From the entries that follow, copy each line containing the word "chiave".

(Supplied records Opens)

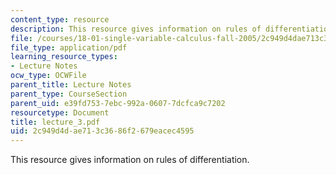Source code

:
 ```yaml
---
content_type: resource
description: This resource gives information on rules of differentiation.
file: /courses/18-01-single-variable-calculus-fall-2005/2c949d4dae713c3686f2679eacec4595_lecture_3.pdf
file_type: application/pdf
learning_resource_types:
- Lecture Notes
ocw_type: OCWFile
parent_title: Lecture Notes
parent_type: CourseSection
parent_uid: e39fd753-7ebc-992a-0607-7dcfca9c7202
resourcetype: Document
title: lecture_3.pdf
uid: 2c949d4d-ae71-3c36-86f2-679eacec4595
---
```

This resource gives information on rules of differentiation.

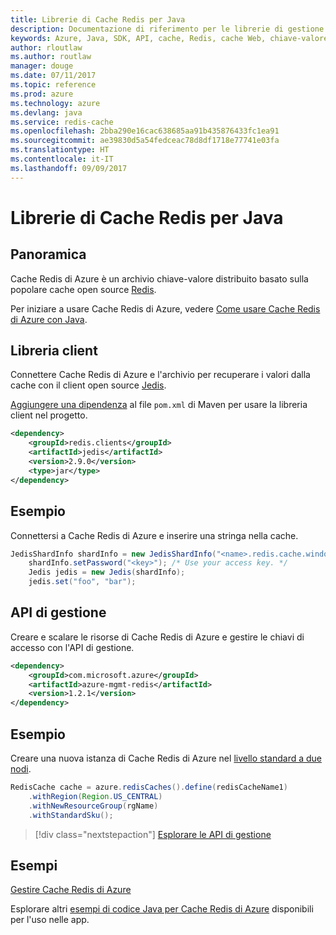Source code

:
 ```yaml
---
title: Librerie di Cache Redis per Java
description: Documentazione di riferimento per le librerie di gestione e client Java per Cache Redis
keywords: Azure, Java, SDK, API, cache, Redis, cache Web, chiave-valore, in memoria
author: rloutlaw
ms.author: routlaw
manager: douge
ms.date: 07/11/2017
ms.topic: reference
ms.prod: azure
ms.technology: azure
ms.devlang: java
ms.service: redis-cache
ms.openlocfilehash: 2bba290e16cac638685aa91b435876433fc1ea91
ms.sourcegitcommit: ae39830d5a54fedceac78d8df1718e77741e03fa
ms.translationtype: HT
ms.contentlocale: it-IT
ms.lasthandoff: 09/09/2017
---
```

# <a name="redis-cache-libraries-for-java"></a>Librerie di Cache Redis per Java

## <a name="overview"></a>Panoramica

Cache Redis di Azure è un archivio chiave-valore distribuito basato sulla popolare cache open source [Redis](https://redis.io/). 

Per iniziare a usare Cache Redis di Azure, vedere [Come usare Cache Redis di Azure con Java](/azure/redis-cache/cache-java-get-started).

## <a name="client-library"></a>Libreria client

Connettere Cache Redis di Azure e l'archivio per recuperare i valori dalla cache con il client open source [Jedis](https://github.com/xetorthio/jedis).  

[Aggiungere una dipendenza](https://maven.apache.org/guides/getting-started/index.html#How_do_I_use_external_dependencies) al file `pom.xml` di Maven per usare la libreria client nel progetto.   

```XML
<dependency>
    <groupId>redis.clients</groupId>
    <artifactId>jedis</artifactId>
    <version>2.9.0</version>
    <type>jar</type>
</dependency>
```

## <a name="example"></a>Esempio

Connettersi a Cache Redis di Azure e inserire una stringa nella cache.

```java
JedisShardInfo shardInfo = new JedisShardInfo("<name>.redis.cache.windows.net", 6380, useSsl);
    shardInfo.setPassword("<key>"); /* Use your access key. */
    Jedis jedis = new Jedis(shardInfo);
    jedis.set("foo", "bar");
```

## <a name="management-api"></a>API di gestione

Creare e scalare le risorse di Cache Redis di Azure e gestire le chiavi di accesso con l'API di gestione.

```XML
<dependency>
    <groupId>com.microsoft.azure</groupId>
    <artifactId>azure-mgmt-redis</artifactId>
    <version>1.2.1</version>
</dependency>
```

## <a name="example"></a>Esempio

Creare una nuova istanza di Cache Redis di Azure nel [livello standard a due nodi](https://azure.microsoft.com/services/cache/). 

```java
RedisCache cache = azure.redisCaches().define(redisCacheName1)
    .withRegion(Region.US_CENTRAL)
    .withNewResourceGroup(rgName)
    .withStandardSku();
```

> [!div class="nextstepaction"]
> [Esplorare le API di gestione](/java/api/overview/azure/rediscache/managementapi)

## <a name="samples"></a>Esempi

[Gestire Cache Redis di Azure](https://github.com/Azure-Samples/redis-java-manage-cache)   

Esplorare altri [esempi di codice Java per Cache Redis di Azure](https://azure.microsoft.com/resources/samples/?platform=java&term=redis) disponibili per l'uso nelle app.
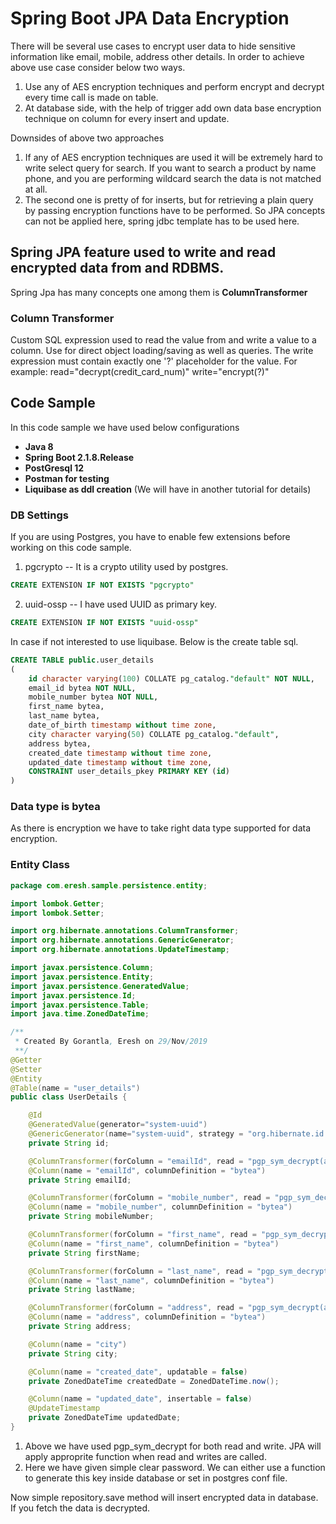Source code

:# Spring Boot JPA Data Encryption

There will be several use cases to encrypt user data to hide sensitive information like email, mobile, address other details.
In order to achieve above use case consider below two ways.
1. Use any of AES encryption techniques and perform encrypt and decrypt every time call is made on table.
2. At database side, with the help of trigger add own data base encryption technique on column for every insert and update.

Downsides of above two approaches
1. If any of AES encryption techniques are used it will be extremely hard to write select query for search. If you want to search a product by name phone, and you are performing wildcard search the data is not matched at all. 
2. The second one is pretty of for inserts, but for retrieving a plain query by passing encryption functions have to be performed. So JPA concepts can not be applied here, spring jdbc template has to be used here.

## Spring JPA feature used to write and read encrypted data from and RDBMS.
Spring Jpa has many concepts one among them is **ColumnTransformer**

### Column Transformer
Custom SQL expression used to read the value from and write a value to a column. Use for direct object loading/saving as well as queries. The write expression must contain exactly one '?' placeholder for the value. For example: read="decrypt(credit_card_num)" write="encrypt(?)"

## Code Sample
In this code sample we have used below configurations
* **Java 8**
* **Spring Boot 2.1.8.Release**
* **PostGresql 12**
* **Postman for testing**
* **Liquibase as ddl creation** (We will have in another tutorial for details)

### DB Settings
If you are using Postgres, you have to enable few extensions before working on this code sample.
1. pgcrypto -- It is a crypto utility used by postgres.
```sql
CREATE EXTENSION IF NOT EXISTS "pgcrypto"
```
2. uuid-ossp -- I have used UUID as primary key. 
```sql
CREATE EXTENSION IF NOT EXISTS "uuid-ossp"
```
In case if not interested to use liquibase. Below is the create table sql.
```sql
CREATE TABLE public.user_details
(
    id character varying(100) COLLATE pg_catalog."default" NOT NULL,
    email_id bytea NOT NULL,
    mobile_number bytea NOT NULL,
    first_name bytea,
    last_name bytea,
    date_of_birth timestamp without time zone,
    city character varying(50) COLLATE pg_catalog."default",
    address bytea,
    created_date timestamp without time zone,
    updated_date timestamp without time zone,
    CONSTRAINT user_details_pkey PRIMARY KEY (id)
)
```

### Data type is bytea
As there is encryption we have to take right data type supported for data encryption.

### Entity Class
```java
package com.eresh.sample.persistence.entity;

import lombok.Getter;
import lombok.Setter;

import org.hibernate.annotations.ColumnTransformer;
import org.hibernate.annotations.GenericGenerator;
import org.hibernate.annotations.UpdateTimestamp;

import javax.persistence.Column;
import javax.persistence.Entity;
import javax.persistence.GeneratedValue;
import javax.persistence.Id;
import javax.persistence.Table;
import java.time.ZonedDateTime;

/**
 * Created By Gorantla, Eresh on 29/Nov/2019
 **/
@Getter
@Setter
@Entity
@Table(name = "user_details")
public class UserDetails {

	@Id
	@GeneratedValue(generator="system-uuid")
	@GenericGenerator(name="system-uuid", strategy = "org.hibernate.id.UUIDGenerator")
	private String id;

	@ColumnTransformer(forColumn = "emailId", read = "pgp_sym_decrypt(age, 'password')", write = "pgp_sym_encrypt(?, 'password')")
	@Column(name = "emailId", columnDefinition = "bytea")
	private String emailId;

	@ColumnTransformer(forColumn = "mobile_number", read = "pgp_sym_decrypt(age, 'password')", write = "pgp_sym_encrypt(?, 'password')")
	@Column(name = "mobile_number", columnDefinition = "bytea")
	private String mobileNumber;

	@ColumnTransformer(forColumn = "first_name", read = "pgp_sym_decrypt(age, 'password')", write = "pgp_sym_encrypt(?, 'password')")
	@Column(name = "first_name", columnDefinition = "bytea")
	private String firstName;

	@ColumnTransformer(forColumn = "last_name", read = "pgp_sym_decrypt(age, 'password')", write = "pgp_sym_encrypt(?, 'password')")
	@Column(name = "last_name", columnDefinition = "bytea")
	private String lastName;

	@ColumnTransformer(forColumn = "address", read = "pgp_sym_decrypt(age, 'password')", write = "pgp_sym_encrypt(?, 'password')")
	@Column(name = "address", columnDefinition = "bytea")
	private String address;

	@Column(name = "city")
	private String city;

	@Column(name = "created_date", updatable = false)
	private ZonedDateTime createdDate = ZonedDateTime.now();

	@Column(name = "updated_date", insertable = false)
	@UpdateTimestamp
	private ZonedDateTime updatedDate;
}
```
1. Above we have used pgp_sym_decrypt for both read and write. JPA will apply approprite function when read and writes are called.
2. Here we have given simple clear password. We can either use a function to generate this key inside database or set in postgres conf file.

Now simple repository.save method will insert encrypted data in database. If you fetch the data is decrypted.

(Supplied records Closes)

* [Reply to the task]
keywords: Azure, Java, SDK, API, cache, Redis, cache Web, chiave-valore, in memoria
Cache Redis di Azure è un archivio chiave-valore distribuito basato sulla popolare cache open source [Redis](https://redis.io/). 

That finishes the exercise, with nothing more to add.